___ Raw data ___

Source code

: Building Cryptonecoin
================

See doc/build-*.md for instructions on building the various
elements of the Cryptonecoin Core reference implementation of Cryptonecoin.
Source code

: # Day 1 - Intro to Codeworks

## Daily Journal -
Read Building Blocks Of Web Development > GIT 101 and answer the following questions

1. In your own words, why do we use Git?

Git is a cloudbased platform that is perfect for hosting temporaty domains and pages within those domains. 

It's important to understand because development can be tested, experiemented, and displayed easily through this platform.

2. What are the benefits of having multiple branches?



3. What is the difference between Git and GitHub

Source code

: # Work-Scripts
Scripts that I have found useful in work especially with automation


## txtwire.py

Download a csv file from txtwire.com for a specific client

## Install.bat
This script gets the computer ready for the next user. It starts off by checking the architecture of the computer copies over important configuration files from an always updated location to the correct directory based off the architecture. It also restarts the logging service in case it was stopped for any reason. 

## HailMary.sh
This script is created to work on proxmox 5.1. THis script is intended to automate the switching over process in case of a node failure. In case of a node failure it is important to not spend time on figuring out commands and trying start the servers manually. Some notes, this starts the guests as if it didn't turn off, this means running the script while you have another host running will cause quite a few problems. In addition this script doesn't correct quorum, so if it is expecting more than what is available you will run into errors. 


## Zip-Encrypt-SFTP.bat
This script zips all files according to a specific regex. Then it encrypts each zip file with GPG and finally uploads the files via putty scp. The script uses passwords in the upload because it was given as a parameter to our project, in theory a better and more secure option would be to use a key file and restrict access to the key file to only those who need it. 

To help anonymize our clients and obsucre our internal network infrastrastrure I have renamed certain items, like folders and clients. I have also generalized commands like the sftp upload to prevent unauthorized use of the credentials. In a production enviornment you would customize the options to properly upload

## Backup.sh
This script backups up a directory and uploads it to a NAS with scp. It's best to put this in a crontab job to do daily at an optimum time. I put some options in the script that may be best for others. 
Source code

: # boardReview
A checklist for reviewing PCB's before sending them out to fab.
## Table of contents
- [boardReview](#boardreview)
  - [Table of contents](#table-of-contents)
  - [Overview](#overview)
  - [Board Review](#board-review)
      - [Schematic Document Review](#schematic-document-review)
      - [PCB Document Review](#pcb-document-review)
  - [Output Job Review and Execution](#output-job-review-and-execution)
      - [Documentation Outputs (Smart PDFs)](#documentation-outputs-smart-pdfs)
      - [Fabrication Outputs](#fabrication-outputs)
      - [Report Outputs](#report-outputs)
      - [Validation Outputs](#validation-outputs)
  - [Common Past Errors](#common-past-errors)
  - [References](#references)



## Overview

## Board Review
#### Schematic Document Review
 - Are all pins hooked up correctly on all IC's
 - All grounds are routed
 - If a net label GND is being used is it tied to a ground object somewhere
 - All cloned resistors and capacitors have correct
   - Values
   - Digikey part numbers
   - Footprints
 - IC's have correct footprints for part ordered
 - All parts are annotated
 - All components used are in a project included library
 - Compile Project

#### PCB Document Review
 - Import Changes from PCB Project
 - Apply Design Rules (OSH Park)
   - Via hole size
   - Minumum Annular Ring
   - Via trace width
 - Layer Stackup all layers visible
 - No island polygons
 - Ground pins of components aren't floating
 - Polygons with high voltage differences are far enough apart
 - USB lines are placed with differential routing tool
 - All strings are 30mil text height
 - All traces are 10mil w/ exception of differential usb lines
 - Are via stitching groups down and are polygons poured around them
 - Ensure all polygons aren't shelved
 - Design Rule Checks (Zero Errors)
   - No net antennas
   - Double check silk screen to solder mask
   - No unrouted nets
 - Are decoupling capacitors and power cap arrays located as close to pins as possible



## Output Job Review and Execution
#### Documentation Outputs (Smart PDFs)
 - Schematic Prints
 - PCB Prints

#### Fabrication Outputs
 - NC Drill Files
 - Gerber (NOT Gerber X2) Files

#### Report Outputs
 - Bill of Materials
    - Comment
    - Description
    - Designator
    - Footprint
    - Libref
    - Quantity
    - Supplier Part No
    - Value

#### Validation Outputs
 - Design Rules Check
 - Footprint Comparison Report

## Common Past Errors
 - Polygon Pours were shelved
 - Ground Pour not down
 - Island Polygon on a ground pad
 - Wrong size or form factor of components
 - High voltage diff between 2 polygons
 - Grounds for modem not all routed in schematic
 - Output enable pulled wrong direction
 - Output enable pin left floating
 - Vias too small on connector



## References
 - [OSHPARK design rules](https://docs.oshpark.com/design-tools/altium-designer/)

___

## Task directions
Please give the count of lines above with "pins", nothing else.

## Reply to the exercise
3